É a conhecida virada do Verão 80. Já nesse verão
podiam ser notados alguns sintomas expressivos. Um grupo com o Asdrúbal
Trouxe o Trombone, no maravilhoso espetáculo Aquela Coisa Toda,
imperdoavelmente mal compreendido pela crítica, registra a consciência
da oportunidade de suspender a festa e repensar o que foi aquela coisa.
Simultaneamente, o supermaginal Sérgio Santeiro, com Rubem Gerschman,
nos dá o longo e denso poema Os Desaparecidos, testemunho de
geração que deve ser relido e revisto. São algumas
pistas de que a temperatura ia mudar. Aqui uma outra pergunta não
tão ao acaso: a quantas anda a Universidade Brasileira, território
por excelência da mobilização jovem e da reflexão
dos anos 60? Qual sua significação hoje? Ouve-se com freqüência
a queixa do esvaziamento, da fragilidade e de um tom nostálgico
na linguagem das reivindicações estudantis. A carreira
docente, por sua vez, é vista e sentida como desconfortável
e, sobretudo, insuficiente no sentido de ser o campo inadequado para
o projeto intelectual mais recente. Não é raro que esse
projeto se queira transpondo este espaço e mesmo se desvinculando
desta forma. Em certos setores esses traços são identificados
como despreparo físico de docente e discentes. Entretanto, esses
mesmos alunos e professores reconstroem a UNE e se articulam em associações
docentes fortes e, como a greve dos professores universitários
comprovou, com alcance e desenvoltura de mobilização e
prática política. Talvez o mais adequado fosse indagar:
haverá no quadro do processo político atual alguma ressonância
possível para as questões que a universidade possa propor?

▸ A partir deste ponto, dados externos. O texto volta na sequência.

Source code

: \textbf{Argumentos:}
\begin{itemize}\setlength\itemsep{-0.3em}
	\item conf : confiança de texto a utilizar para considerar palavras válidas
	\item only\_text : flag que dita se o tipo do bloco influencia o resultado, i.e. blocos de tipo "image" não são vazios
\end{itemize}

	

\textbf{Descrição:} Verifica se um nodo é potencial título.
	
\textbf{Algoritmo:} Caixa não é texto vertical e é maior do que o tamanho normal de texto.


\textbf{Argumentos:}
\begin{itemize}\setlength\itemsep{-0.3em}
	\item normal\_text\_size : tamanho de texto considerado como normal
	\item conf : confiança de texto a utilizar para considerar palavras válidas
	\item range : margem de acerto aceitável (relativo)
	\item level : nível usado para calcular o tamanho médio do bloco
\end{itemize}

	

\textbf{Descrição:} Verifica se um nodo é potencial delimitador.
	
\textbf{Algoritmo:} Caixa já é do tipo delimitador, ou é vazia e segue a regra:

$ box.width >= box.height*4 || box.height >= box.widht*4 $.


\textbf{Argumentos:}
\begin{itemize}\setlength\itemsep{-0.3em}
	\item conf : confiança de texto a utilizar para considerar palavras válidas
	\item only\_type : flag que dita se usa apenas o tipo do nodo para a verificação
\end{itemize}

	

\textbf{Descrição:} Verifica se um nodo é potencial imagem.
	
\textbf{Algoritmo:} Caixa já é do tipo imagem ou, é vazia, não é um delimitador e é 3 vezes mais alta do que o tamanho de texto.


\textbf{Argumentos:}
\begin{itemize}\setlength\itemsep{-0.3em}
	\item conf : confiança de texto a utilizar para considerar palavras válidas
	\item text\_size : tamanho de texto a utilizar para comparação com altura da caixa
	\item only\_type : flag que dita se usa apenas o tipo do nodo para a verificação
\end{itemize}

ou a universidade confina-se hoje em mero território acadêmico
sem qualquer alcance político? O Ministro Portella pede demissão
e promete um livro sobre o Intelectual e o Poder.
Enquanto o espaço institucional da Universidade se mostra pouco
atraente e de curto alcance, a ênfase na individualidade que o
poemão dos 70 encampou se revela carente de vigor para responder
ao momento e vai perdendo a força como eixo de discussão.
A poesia volta à literatura a e se torna exigente. No campo do
debate cultural, a dificuldade em se fazer prognósticos. Alguns
céticos propõem o maconho-populismo. Outros, otimistas,
conseguem identificar nesse slogan de evidente má-fé alguns
índices de uma discussão mais conseqüente que deverá
crescer e permear a produção cultural dos 80. Um saldo
positivo: nunca se perguntou tanto quanto agora sobre o papel e a função
do intelectual no Brasil hoje.
Em tempo: será possível evitar, no encaminhamento dessas
questões, a avaliação do alcance e da vitalidade
do "silêncio" dos 70?
TUDO AQUILO QUE ESTÁ NO AR
Cinco livros publicados, alguns em co-autoria, 40 anos, Mestrado e
Doutorado em Literatura Brasileira na Universidade Federal do Rio de
Janeiro depois de uma graduação em Grego na PUC, Heloísa
Buarque de Holanda passa, a partir deste número, a colaborar
mensalmente com JORNAL DO BRASIL, seção Livro, abordando
em seu primeiro artigo a poesia marginal, objeto sistemático
de estudos que vem realizando desde os anos 70.
Professora no curso de Mestrado em Comunicação na UFRJ
(o Nacional Popular), autora de um programa) na Rádio MEC (Café
com Letra, juntamento com Ronaldo Santos), Heloísa prepara agora
uma antologia, com Armando Freitas Filho, sobre a poesia desaparecida,
ou seja, o que se criou e, apesar da qualidade, não vingou dos
anos 20 para cá.
- Não vou escrever crítica literária. Tentarei
apreender o que está no ar no debate cultural e dar as pistas.
Atacaram um pouco o meu último livro, Patrulhas Ideológicas,
por não oferecer uma tomada de posição. Mas defendo
este meu jeito de trabalhar, de fazer um trabalho que alinhava pistas
e confrontos, uma coisa, ao final, meio fragmentada.
Embora inicie sua colaboração com um artigo sobre a
poesia marginal, Heloísa Buarque de Holanda acha que falta, no
momento, um gancho para este tipo de poesia, muito importante nos anos
70.
- A conversa sobre poesia marginal está um pouco diferente. Foi
quente nos anos 70, questionou muitas coisas indiretamente, mas agora
há outras questões fervendo no ar. Não dá
mais para ficar só na desconfiança, tem muita coisa sendo
articulada, tem gente nova. O que constituía agora uma alternativa
de produção independente é o disco, mas na Literatura
os mais novos estão batendo às portas das editoras, em
busca de maior circulação do que foi escrito.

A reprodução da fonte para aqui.